POGGIO, Santiago L. Understanding weed shifts by applying the assembly rules framework. Ecol. austral [online]. 2012, vol.22, n.2, pp.150-158. ISSN 1667-782X.

Agriculture provides interesting situations to study ecological succession in weed communities. There is empirical evidence of floristic shifts in weed communities due to both environmental and technological changes, which have been interpreted in the light of succession theory. In turn, the assembly rules framework has proved to be useful to describe and predict patterns of change in communities. The aim of this paper is to present the application of an approach based on community assembly rules to study floristic changes in weed communities. Assembly rules are associated with specific factors that explain the patterns observed in a community. Assembly rules operate as a filter restricting the number of species of the regional pool that occur in local communities.
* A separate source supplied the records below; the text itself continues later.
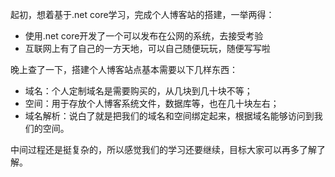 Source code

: 起初，想着基于.net core学习，完成个人博客站的搭建，一举两得：

* 使用.net core开发了一个可以发布在公网的系统，去接受考验
* 互联网上有了自己的一方天地，可以自己随便玩玩，随便写写啦

晚上查了一下，搭建个人博客站点基本需要以下几样东西：

* 域名：个人定制域名是需要购买的，从几块到几十块不等；
* 空间：用于存放个人博客系统文件，数据库等，也在几十块左右；
* 域名解析：说白了就是把我们的域名和空间绑定起来，根据域名能够访问到我们的空间。

中间过程还是挺复杂的，所以感觉我们的学习还要继续，目标大家可以再多了解了解。



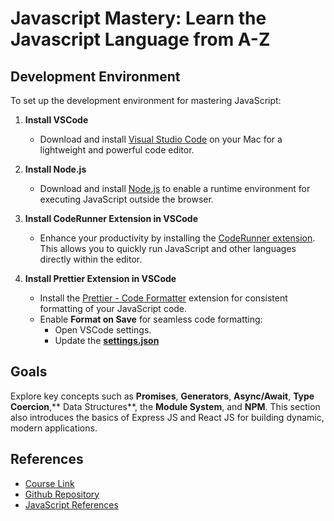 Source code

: # Javascript Mastery: Learn the Javascript Language from A-Z

## Development Environment

To set up the development environment for mastering JavaScript:

1. **Install VSCode**

   - Download and install [Visual Studio Code](https://code.visualstudio.com/) on your Mac for a lightweight and powerful code editor.

2. **Install Node.js**

   - Download and install [Node.js](https://nodejs.org/) to enable a runtime environment for executing JavaScript outside the browser.

3. **Install CodeRunner Extension in VSCode**

   - Enhance your productivity by installing the [CodeRunner extension](https://marketplace.visualstudio.com/items?itemName=formulahendry.code-runner). This allows you to quickly run JavaScript and other languages directly within the editor.

4. **Install Prettier Extension in VSCode**
   - Install the [Prettier - Code Formatter](https://marketplace.visualstudio.com/items?itemName=esbenp.prettier-vscode) extension for consistent formatting of your JavaScript code.
   - Enable **Format on Save** for seamless code formatting:
     - Open VSCode settings.
     - Update the [**settings.json**](.vscode/settings.json)

## Goals

Explore key concepts such as **Promises**, **Generators**, **Async/Await**, **Type Coercion**,** Data Structures**, the **Module System**, and **NPM**. This section also introduces the basics of Express JS and React JS for building dynamic, modern applications.

## References

- [Course Link](https://app.amigoscode.com/p/javascript-mastery)
- [Github Repository](https://github.com/amigoscode/javascript-mastery)
- [JavaScript References](https://developer.mozilla.org/en-US/docs/Web/JavaScript)
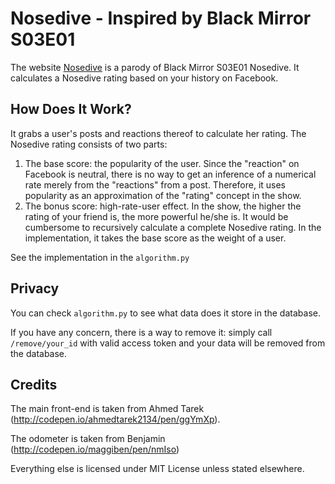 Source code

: # Nosedive - Inspired by Black Mirror S03E01

The website [Nosedive](https://nosedive.space) is a parody of Black Mirror S03E01 Nosedive. It calculates a Nosedive rating based on your history on Facebook.

## How Does It Work?

It grabs a user's posts and reactions thereof to calculate her rating. The Nosedive rating consists of two parts:

1. The base score: the popularity of the user. Since the "reaction" on Facebook is neutral, there is no way to get an inference of a numerical rate merely from the "reactions" from a post. Therefore, it uses popularity as an approximation of the "rating" concept in the show.
2. The bonus score: high-rate-user effect. In the show, the higher the rating of your friend is, the more powerful he/she is. It would be cumbersome to recursively calculate a complete Nosedive rating. In the implementation, it takes the base score as the weight of a user.

See the implementation in the `algorithm.py`

## Privacy

You can check `algorithm.py` to see what data does it store in the database.

If you have any concern, there is a way to remove it: simply call `/remove/your_id` with valid access token and your data will be removed from the database.

## Credits

The main front-end is taken from Ahmed Tarek (http://codepen.io/ahmedtarek2134/pen/ggYmXp).

The odometer is taken from Benjamin (http://codepen.io/maggiben/pen/nmIso)

Everything else is licensed under MIT License unless stated elsewhere.

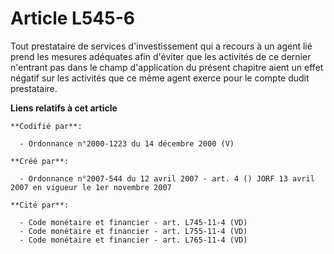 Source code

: # Article L545-6

Tout prestataire de services d'investissement qui a recours à un agent lié prend les mesures adéquates afin d'éviter que les
activités de ce dernier n'entrant pas dans le champ d'application du présent chapitre aient un effet négatif sur les
activités que ce même agent exerce pour le compte dudit prestataire.

**Liens relatifs à cet article**

	**Codifié par**:

	  - Ordonnance n°2000-1223 du 14 décembre 2000 (V)

	**Créé par**:

	  - Ordonnance n°2007-544 du 12 avril 2007 - art. 4 () JORF 13 avril 2007 en vigueur le 1er novembre 2007

	**Cité par**:

	  - Code monétaire et financier - art. L745-11-4 (VD)
	  - Code monétaire et financier - art. L755-11-4 (VD)
	  - Code monétaire et financier - art. L765-11-4 (VD)
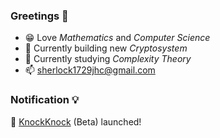 ### Greetings 👋
- 😁 Love *Mathematics* and *Computer Science*
- 🔭 Currently building new *Cryptosystem*
- 🌱 Currently studying *Complexity Theory*
- 📫 sherlock1729jhc@gmail.com

### Notification 💡
🚀 [KnockKnock](https://knockknock.support) (Beta) launched!
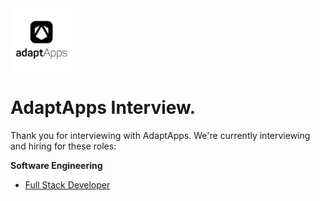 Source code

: <img src="https://raw.githubusercontent.com/artanri72/Interview_processing/master/31350272.png" alt="AdaptApps Logo" width="100" height="100">

# AdaptApps Interview. 

Thank you for interviewing with AdaptApps. We're currently interviewing and hiring for these roles:

**Software Engineering**
- [Full Stack Developer](/software-full-stack.md)



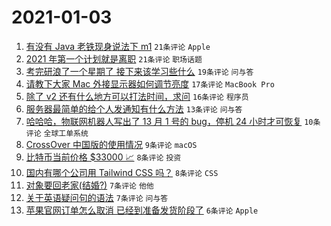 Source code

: # 2021-01-03

1. [有没有 Java 老铁现身说法下 m1](https://www.v2ex.com/t/741149) `21条评论` `Apple`
1. [2021 年第一个计划就是离职](https://www.v2ex.com/t/741147) `21条评论` `职场话题`
1. [考完研浪了一个星期了 接下来该学习些什么](https://www.v2ex.com/t/741152) `19条评论` `问与答`
1. [请教下大家 Mac 外接显示器如何调节亮度](https://www.v2ex.com/t/741155) `17条评论` `MacBook Pro`
1. [除了 v2 还有什么地方可以打法时间，求问](https://www.v2ex.com/t/741168) `16条评论` `程序员`
1. [服务器最简单的给个人发通知有什么方法](https://www.v2ex.com/t/741156) `13条评论` `问与答`
1. [哈哈哈，物联网机器人写出了 13 月 1 号的 bug，停机 24 小时才可恢复](https://www.v2ex.com/t/741161) `10条评论` `全球工单系统`
1. [CrossOver 中国版的使用情况](https://www.v2ex.com/t/741175) `9条评论` `macOS`
1. [比特币当前价格 $33000 📈](https://www.v2ex.com/t/741190) `8条评论` `投资`
1. [国内有哪个公司用 Tailwind CSS 吗？](https://www.v2ex.com/t/741163) `8条评论` `CSS`
1. [对象要回老家(结婚?)](https://www.v2ex.com/t/741194) `7条评论` `他他`
1. [关于英语疑问句的语法](https://www.v2ex.com/t/741167) `7条评论` `问与答`
1. [苹果官网订单怎么取消 已经到准备发货阶段了](https://www.v2ex.com/t/741198) `6条评论` `Apple`
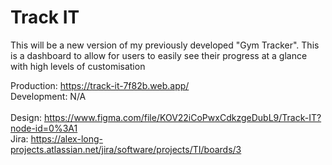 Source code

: # Track IT

This will be a new version of my previously developed "Gym Tracker". This is a dashboard to allow for users to easily see their progress at a glance with high levels of customisation

Production: https://track-it-7f82b.web.app/ \
Development: N/A \
\
Design: https://www.figma.com/file/KOV22iCoPwxCdkzgeDubL9/Track-IT?node-id=0%3A1 \
Jira: https://alex-long-projects.atlassian.net/jira/software/projects/TI/boards/3
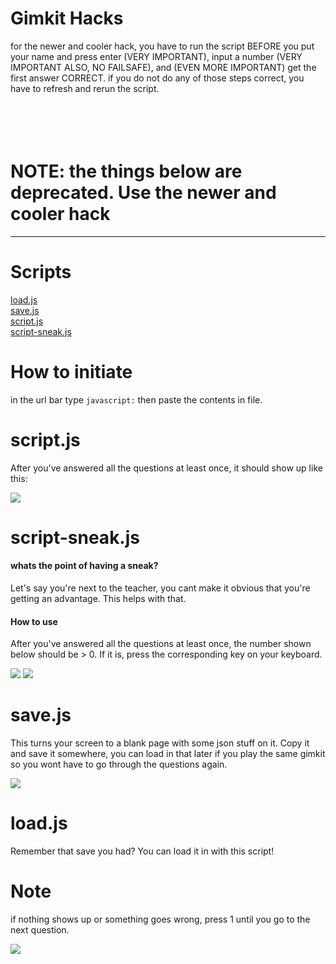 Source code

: # Gimkit Hacks
for the newer and cooler hack, you have to run the script BEFORE you put your name and press enter (VERY IMPORTANT), input a number (VERY IMPORTANT ALSO, NO FAILSAFE), and (EVEN MORE IMPORTANT) get the first answer CORRECT. if you do not do any of those steps correct, you have to refresh and rerun the script.
<br>
<br>
<br>
<br>
<br>
<h1>NOTE: the things below are deprecated. Use the newer and cooler hack</h1>
<hr>

# Scripts

<a href="https://github.com/non-reai/GimkitAnswerShower/blob/main/load.js">load.js</a><br>
<a href="https://github.com/non-reai/GimkitAnswerShower/blob/main/save.js">save.js</a><br>
<a href="https://github.com/non-reai/GimkitAnswerShower/blob/main/script.js">script.js</a><br>
<a href="https://github.com/non-reai/GimkitAnswerShower/blob/main/script-sneak.js">script-sneak.js</a><br>

# How to initiate
in the url bar type `javascript:` then paste the contents in file.


# script.js
<p>After you've answered all the questions at least once, it should show up like this:</p>
<img src="https://user-images.githubusercontent.com/63729314/201505655-1a2f17eb-9af8-478f-b4d3-bc084f2ca2e9.png"></img>

# script-sneak.js
<h4>whats the point of having a sneak?</h4>
<p>Let's say you're next to the teacher, you cant make it obvious that you're getting an advantage. This helps with that.</p>
<h4>How to use</h4>
<p>After you've answered all the questions at least once, the number shown below should be > 0. If it is, press the corresponding key on your keyboard.</p>
<img src="https://user-images.githubusercontent.com/63729314/201505467-141cb6cc-9682-4a9a-aec0-14abc13ca499.png"></img>
<img src="https://user-images.githubusercontent.com/63729314/201505569-33843ea6-124a-4fcb-a6bc-9ebcec0df8be.png"></img>

# save.js
<p>This turns your screen to a blank page with some json stuff on it. Copy it and save it somewhere, you can load in that later if you play the same gimkit so you wont have to go through the questions again.</p>
<img src="https://user-images.githubusercontent.com/63729314/201505862-603f31f2-0235-4e45-a7fb-e61c5a236a4a.png"></img>

# load.js
<p>Remember that save you had? You can load it in with this script!</p>

# Note
<p>if nothing shows up or something goes wrong, press 1 until you go to the next question.</p>
<img src="https://user-images.githubusercontent.com/63729314/201505733-e5ea83e9-0b6d-4359-911d-c6e5bae48797.png"></img>




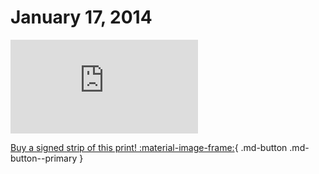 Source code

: # January 17, 2014

![](https://www.achewood.com/comic.php?date=01172014)

[Buy a signed strip of this print! :material-image-frame:](https://achewood-holiday-pop-up.myshopify.com/products/strip#01172014){ .md-button .md-button--primary }
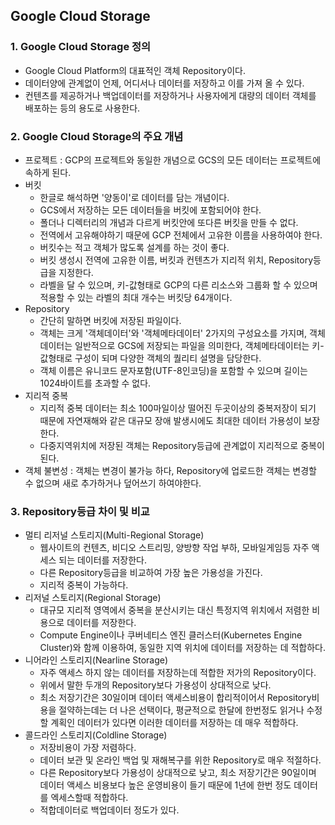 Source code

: ## Google Cloud Storage

### 1. Google Cloud Storage 정의
* Google Cloud Platform의 대표적인 객체 Repository이다.
* 데이터양에 관계없이 언제, 어디서나 데이터를 저장하고 이를 가져 올 수 있다.
* 컨텐츠를 제공하거나 백업데이터를 저장하거나 사용자에게 대량의 데이터 객체를 배포하는 등의 용도로 사용한다.



### 2. Google Cloud Storage의 주요 개념
* 프로젝트 : GCP의 프로젝트와 동일한 개념으로 GCS의 모든 데이터는 프로젝트에 속하게 된다.
* 버킷
    + 한글로 해석하면 '양동이'로 데이터를 담는 개념이다.
    + GCS에서 저장하는 모든 데이터들을 버킷에 포함되어야 한다.
    + 폴더나 디렉터리의 개념과 다르게 버킷안에 또다른 버킷을 만들 수 없다.
    + 전역에서 고유해야하기 때문에 GCP 전체에서 고유한 이름을 사용하여야 한다.
    + 버킷수는 적고 객체가 많도록 설계를 하는 것이 좋다.
    + 버킷 생성시 전역에 고유한 이름, 버킷과 컨텐츠가 지리적 위치, Repository등급을 지정한다.
    + 라벨을 달 수 있으며, 키-값형태로 GCP의 다른 리소스와 그룹화 할 수 있으며 적용할 수 있는 라벨의 최대 개수는 버킷당 64개이다.
* Repository
    + 간단히 말하면 버킷에 저장된 파일이다.
    + 객체는 크게 '객체데이터'와 '객체메타데이터' 2가지의 구성요소를 가지며, 객체 데이터는 일반적으로 GCS에 저장되는 파일을 의미한다, 객체메타데이터는 키-값형태로 구성이 되며 다양한 객체의 퀄리티 설명을 담당한다.
    + 객체 이름은 유니코드 문자포함(UTF-8인코딩)을 포함할 수 있으며 길이는 1024바이트를 초과할 수 없다.
* 지리적 중복
    + 지리적 중복 데이터는 최소 100마일이상 떨어진 두곳이상의 중복저장이 되기 때문에 자연재해와 같은 대규모 장애 발생시에도 최대한 데이터 가용성이 보장한다.
    + 다중지역위치에 저장된 객체는 Repository등급에 관계없이 지리적으로 중복이 된다.
* 객체 불변성 : 객체는 변경이 불가능 하다, Repository에 업로드한 객체는 변경할 수 없으며 새로 추가하거나 덮어쓰기 하여야한다.



### 3. Repository등급 차이 및 비교
* 멀티 리저널 스토리지(Multi-Regional Storage)
    + 웹사이트의 컨텐츠, 비디오 스트리밍, 양방향 작업 부하, 모바일게임등 자주 액세스 되는 데이터를 저장한다.
    + 다른 Repository등급을 비교하여 가장 높은 가용성을 가진다.
    + 지리적 중복이 가능하다.
* 리저널 스토리지(Regional Storage)
    + 대규모 지리적 영역에서 중복을 분산시키는 대신 특정지역 위치에서 저렴한 비용으로 데이터를 저장한다.
    + Compute Engine이나 쿠버네티스 엔진 클러스터(Kubernetes Engine Cluster)와 함께 이용하여, 동일한 지역 위치에 데이터를 저장하는 데 적합하다.
* 니어라인 스토리지(Nearline Storage)
    + 자주 액세스 하지 않는 데이터를 저장하는데 적합한 저가의 Repository이다.
    + 위에서 말한 두개의 Repository보다 가용성이 상대적으로 낮다.
    + 최소 저장기간은 30일이며 데이터 액세스비용이 합리적이어서 Repository비용을 절약하는데는 더 나은 선택이다, 평균적으로 한달에 한번정도 읽거나 수정할 계획인 데이터가 있다면 이러한 데이터를 저장하는 데 매우 적합하다.
* 콜드라인 스토리지(Coldline Storage)
    + 저장비용이 가장 저렴하다.
    + 데이터 보관 및 온라인 백업 및 재해복구를 위한 Repository로 매우 적절하다.
    + 다른 Repository보다 가용성이 상대적으로 낮고, 최소 저장기간은 90일이며 데이터 액세스 비용보다 높은 운영비용이 들기 때문에 1년에 한번 정도 데이터를 엑세스할때 적합하다.
    + 적합데이터로 백업데이터 정도가 있다.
The regional species pool is defined by means of a hierarchical classification as three nested spatial domains: geographic, landscape and habitat type. At large spatial scales (1000-10000 km2), the species pool is determined by the factors regulating the rates of both speciation and extinction and plant migrations between distant regions. Landscape complexity effects are higher at regional level. While dispersion increases its influence in mosaics of patches (100 m2-10 ha), habitat heterogeneity is more important in smaller patches (1-1000 m2-1 ha). In small plots (<10 m2), plant communities are modulated by biotic interactions, soil fertility, abiotic stress and microdisturbances. Species from the regional pool are fi ltering out by the limitations to dispersal within the region and the restrictions imposed by both the abiotic environment and biotic interaction at local scale. Community assembly rules provide a flexible framework for building descriptive models of successional trajectories in weed communities in response to changes in agricultural systems.

Palavras-chave : Community assembly; Dispersal; Disturbance; Species pool; Weed community dynamics.